Début avril, lors d'un sommet du G20, la secrétaire au Trésor américain Janet Yellen avait annoncé que des travaux étaient en cours pour fixer un taux minimum d'imposition des sociétés. À la fin du même mois, l'administration Biden a de nouveau montré sa détermination en proposant aux pays membres de l'OCDE l’adoption d’un taux minimal de 15%, avec l'objectif explicite de l’augmenter à 21%. Enfin, au début juin, les ministres des finances des pays du G7 ont annoncé un accord sur un taux d'imposition minimum mondial. Malgré quelques réactions négatives ici et là, cet accord représente une véritable percée en coordination internationale dans l'imposition des sociétés, et il pourrait constituer un point de départ sur la voie d'une réforme mondiale. Cet accord comprend deux axes principaux.
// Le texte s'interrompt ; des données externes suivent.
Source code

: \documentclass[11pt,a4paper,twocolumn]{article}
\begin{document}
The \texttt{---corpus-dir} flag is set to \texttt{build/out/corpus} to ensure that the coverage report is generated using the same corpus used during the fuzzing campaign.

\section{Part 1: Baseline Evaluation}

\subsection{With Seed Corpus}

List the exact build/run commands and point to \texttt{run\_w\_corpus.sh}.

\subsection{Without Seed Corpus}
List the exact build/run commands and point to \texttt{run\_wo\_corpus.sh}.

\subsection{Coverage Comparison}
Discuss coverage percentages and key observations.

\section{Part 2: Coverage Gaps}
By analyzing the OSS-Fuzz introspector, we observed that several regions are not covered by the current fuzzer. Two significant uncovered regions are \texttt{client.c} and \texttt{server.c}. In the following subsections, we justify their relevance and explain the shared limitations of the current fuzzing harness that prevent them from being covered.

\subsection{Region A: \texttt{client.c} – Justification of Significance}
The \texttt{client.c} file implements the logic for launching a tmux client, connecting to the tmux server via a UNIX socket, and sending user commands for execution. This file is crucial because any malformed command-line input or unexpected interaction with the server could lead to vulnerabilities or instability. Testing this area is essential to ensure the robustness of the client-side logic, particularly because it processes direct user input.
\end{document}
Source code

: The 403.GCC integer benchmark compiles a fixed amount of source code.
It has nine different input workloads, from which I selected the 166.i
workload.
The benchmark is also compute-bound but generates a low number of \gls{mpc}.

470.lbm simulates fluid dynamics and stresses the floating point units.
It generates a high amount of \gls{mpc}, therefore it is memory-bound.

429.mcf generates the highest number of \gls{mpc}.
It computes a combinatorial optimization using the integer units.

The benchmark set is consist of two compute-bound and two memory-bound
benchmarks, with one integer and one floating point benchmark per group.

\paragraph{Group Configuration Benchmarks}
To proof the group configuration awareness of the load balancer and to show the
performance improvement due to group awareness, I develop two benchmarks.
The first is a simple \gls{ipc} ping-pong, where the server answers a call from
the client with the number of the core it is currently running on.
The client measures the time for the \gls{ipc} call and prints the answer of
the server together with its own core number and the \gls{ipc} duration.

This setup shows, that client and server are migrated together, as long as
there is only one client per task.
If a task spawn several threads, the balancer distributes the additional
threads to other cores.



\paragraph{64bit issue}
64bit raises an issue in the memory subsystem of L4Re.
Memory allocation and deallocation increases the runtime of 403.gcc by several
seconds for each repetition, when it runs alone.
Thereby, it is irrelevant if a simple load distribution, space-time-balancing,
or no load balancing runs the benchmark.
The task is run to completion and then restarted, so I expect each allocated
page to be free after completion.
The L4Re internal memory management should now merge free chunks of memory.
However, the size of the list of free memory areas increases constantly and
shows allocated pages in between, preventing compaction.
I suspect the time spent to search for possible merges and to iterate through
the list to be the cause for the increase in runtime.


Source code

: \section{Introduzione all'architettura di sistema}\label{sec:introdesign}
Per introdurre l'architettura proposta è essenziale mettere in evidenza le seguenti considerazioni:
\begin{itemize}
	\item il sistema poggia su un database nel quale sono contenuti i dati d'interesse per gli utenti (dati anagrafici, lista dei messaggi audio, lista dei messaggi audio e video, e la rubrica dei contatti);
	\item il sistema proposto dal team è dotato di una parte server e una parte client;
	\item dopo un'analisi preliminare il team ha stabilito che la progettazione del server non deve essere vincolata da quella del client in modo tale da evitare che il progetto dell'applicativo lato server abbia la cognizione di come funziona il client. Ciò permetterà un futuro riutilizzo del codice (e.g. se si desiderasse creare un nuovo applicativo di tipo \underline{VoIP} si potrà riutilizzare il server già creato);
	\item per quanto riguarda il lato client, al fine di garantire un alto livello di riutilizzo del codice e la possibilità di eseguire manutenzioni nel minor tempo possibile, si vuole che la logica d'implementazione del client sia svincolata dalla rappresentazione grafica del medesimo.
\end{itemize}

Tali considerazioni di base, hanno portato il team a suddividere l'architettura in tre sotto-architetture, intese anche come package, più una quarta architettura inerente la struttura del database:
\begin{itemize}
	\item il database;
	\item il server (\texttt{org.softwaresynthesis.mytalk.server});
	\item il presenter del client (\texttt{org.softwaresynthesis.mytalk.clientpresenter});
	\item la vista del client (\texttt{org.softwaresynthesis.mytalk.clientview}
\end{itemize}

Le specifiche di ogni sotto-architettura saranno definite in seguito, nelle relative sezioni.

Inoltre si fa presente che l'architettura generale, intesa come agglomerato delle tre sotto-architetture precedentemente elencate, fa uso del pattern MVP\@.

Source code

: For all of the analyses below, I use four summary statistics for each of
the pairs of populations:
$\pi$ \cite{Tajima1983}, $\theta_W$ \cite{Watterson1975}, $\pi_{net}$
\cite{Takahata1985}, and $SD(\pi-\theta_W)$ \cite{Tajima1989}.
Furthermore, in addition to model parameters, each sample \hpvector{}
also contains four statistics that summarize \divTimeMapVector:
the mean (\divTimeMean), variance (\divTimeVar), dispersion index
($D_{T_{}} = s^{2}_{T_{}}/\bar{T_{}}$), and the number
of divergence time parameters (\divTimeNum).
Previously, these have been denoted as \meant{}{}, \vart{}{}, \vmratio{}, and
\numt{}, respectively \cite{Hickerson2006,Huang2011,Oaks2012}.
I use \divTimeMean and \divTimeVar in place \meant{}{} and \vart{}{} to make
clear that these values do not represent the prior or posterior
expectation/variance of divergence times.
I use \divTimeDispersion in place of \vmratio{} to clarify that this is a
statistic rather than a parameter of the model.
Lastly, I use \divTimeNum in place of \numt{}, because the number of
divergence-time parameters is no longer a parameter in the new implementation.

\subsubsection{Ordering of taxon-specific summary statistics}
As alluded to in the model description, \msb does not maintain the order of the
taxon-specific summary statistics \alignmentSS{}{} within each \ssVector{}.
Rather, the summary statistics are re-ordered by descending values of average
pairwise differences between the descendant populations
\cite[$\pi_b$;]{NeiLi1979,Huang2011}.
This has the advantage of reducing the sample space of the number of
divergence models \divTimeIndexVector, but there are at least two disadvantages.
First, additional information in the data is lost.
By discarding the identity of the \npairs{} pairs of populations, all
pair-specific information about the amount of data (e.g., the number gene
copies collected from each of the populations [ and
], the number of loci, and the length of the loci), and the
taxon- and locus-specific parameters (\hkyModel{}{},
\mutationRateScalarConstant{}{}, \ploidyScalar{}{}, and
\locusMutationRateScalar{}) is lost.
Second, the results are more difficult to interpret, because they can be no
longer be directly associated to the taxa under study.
Le premier établit essentiellement le droit pour les juridictions d'imposer les sociétés multinationales en fonction du pays où les revenus sont réalisés, et non du pays où les bénéfices sont déclarés. Il s'agit d'une mesure particulièrement efficace pour l'imposition des multinationales du secteur numérique. Plus généralement, cela réduirait l'incitation au transfert de bénéfices vers des pays à faible fiscalité.
Le deuxième axe donne aux juridictions le droit de «taxer en retour» lorsque d'autres juridictions à l'étranger ont appliqué un niveau inférieur d'imposition des revenus. Cette mesure créerait de facto un taux minimum mondial d'imposition des sociétés pour les multinationales, ce qui mettrait à l'écart de nombreux paradis fiscaux.
L'accord constitue une réelle avancée en matière d'harmonisation fiscale internationale, mais il ne peut pas – encore – empêcher l'optimisation fiscale. Une première limite à cet accord serait qu'il ne s'applique qu'aux entreprises au-delà d'un seuil de 10% de marge bénéficiaire, et seulement à 20% des bénéfices réalisés au-delà de ce seuil. Cela signifie qu'une entreprise comme Amazon, pour prendre l'exemple le plus médiatisé, pourrait ne pas être concernée. Ce que la secrétaire américaine au Trésor, Janet Yellen, a démenti. Pourtant, il reste à voir comment les juridictions garantiront cette mesure.
Les détails de l'accord seront déterminants. Notamment, si l'accord final prévoit une approche dite de «segmentation», c'est-à-dire que les juridictions pourraient calculer les impôts sur la base des revenus des entreprises par segment, et pas seulement au niveau de l'entreprise. Cette approche est particulièrement pertinente pour des entreprises comme Amazon, où une division pourrait être très rentable, alors que la marge bénéficiaire de l'entité globale serait inférieure au seuil de 10%. De tels «détails» seront décisifs.
Ensuite, les membres du G7 devront convaincre d'autres pays – notamment la Chine – d'adhérer à l'accord. L'accord devra également être adopté par le Congrès américain. Au niveau de l'UE, il pourrait être promulgué au cours du premier semestre 2022, sous la présidence française du Conseil.
Le lourd impact économique des mesures anti-Covid a obligé les gouvernements à mettre en place des plans de relance coûteux, alors même que leur marge de manœuvre budgétaire est – pour la plupart – limitée. Dans ce contexte, l'administration Biden a clairement exprimé sa volonté de trouver ces ressources budgétaires supplémentaires – jusqu'à 2000 milliards de dollars - par des augmentations d'impôts sur les sociétés.
A moyen terme, au-delà de la crise Covid19, et compte tenu du contexte politique américain critique à l'égard de l'accroissement des inégalités, on peut s'attendre à ce que la dynamique contre l'optimisation fiscale se poursuive aux Etats-Unis, comme dans la plupart des pays de l'OCDE. Ces changements structurels pourraient continuer à avoir un impact sur les marchés financiers dans les années à venir et pourraient annoncer une reprise progressive du contrôle des gouvernements sur les multinationales.